Data extract below:

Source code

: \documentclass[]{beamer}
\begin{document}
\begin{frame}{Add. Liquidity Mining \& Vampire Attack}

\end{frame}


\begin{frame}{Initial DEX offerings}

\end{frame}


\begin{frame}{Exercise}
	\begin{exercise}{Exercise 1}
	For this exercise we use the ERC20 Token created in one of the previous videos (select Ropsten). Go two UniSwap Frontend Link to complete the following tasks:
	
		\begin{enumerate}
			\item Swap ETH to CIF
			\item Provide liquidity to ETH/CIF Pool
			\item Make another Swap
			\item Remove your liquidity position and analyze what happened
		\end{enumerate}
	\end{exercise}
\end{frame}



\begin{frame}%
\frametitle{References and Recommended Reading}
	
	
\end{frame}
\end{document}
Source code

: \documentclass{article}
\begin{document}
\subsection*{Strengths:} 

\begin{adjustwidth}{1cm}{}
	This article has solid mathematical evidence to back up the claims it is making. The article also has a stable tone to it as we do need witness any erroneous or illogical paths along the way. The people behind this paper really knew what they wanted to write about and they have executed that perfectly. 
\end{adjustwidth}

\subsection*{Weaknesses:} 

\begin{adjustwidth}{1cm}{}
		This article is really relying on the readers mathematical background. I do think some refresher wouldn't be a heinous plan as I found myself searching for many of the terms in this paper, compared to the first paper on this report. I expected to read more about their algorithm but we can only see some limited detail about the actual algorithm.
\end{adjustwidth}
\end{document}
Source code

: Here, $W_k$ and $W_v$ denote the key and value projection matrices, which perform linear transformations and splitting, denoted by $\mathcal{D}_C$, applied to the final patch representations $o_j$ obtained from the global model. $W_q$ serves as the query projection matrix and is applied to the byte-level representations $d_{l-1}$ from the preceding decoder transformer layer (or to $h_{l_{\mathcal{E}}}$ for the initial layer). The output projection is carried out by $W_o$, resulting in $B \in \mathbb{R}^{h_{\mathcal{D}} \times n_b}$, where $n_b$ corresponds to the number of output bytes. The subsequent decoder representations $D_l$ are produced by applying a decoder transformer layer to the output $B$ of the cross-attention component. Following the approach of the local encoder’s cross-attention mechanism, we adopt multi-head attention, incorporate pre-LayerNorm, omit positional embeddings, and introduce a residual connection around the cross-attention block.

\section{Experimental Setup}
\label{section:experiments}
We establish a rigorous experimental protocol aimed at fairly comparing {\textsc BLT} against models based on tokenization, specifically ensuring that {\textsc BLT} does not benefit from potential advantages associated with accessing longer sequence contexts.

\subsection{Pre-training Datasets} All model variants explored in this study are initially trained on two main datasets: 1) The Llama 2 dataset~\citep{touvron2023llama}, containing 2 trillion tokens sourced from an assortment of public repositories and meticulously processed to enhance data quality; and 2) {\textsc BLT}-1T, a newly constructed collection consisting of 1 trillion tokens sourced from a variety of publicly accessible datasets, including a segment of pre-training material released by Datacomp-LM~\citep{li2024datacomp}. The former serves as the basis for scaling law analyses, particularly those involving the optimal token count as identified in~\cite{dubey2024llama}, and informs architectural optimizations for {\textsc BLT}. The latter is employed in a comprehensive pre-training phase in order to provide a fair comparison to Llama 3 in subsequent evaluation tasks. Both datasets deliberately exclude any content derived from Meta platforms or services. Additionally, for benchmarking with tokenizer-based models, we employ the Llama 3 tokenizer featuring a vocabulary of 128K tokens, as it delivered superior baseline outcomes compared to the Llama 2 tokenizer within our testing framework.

End of Data extract.

• [What the exercise asks]:
Repeat the material exactly. Begin with its first line and end with the line that has "Swap ETH to CIF".

• [Solution]:
Source code

: \documentclass[]{beamer}
\begin{document}
\begin{frame}{Add. Liquidity Mining \& Vampire Attack}

\end{frame}


\begin{frame}{Initial DEX offerings}

\end{frame}


\begin{frame}{Exercise}
	\begin{exercise}{Exercise 1}
	For this exercise we use the ERC20 Token created in one of the previous videos (select Ropsten). Go two UniSwap Frontend Link to complete the following tasks:
	
		\begin{enumerate}
			\item Swap ETH to CIF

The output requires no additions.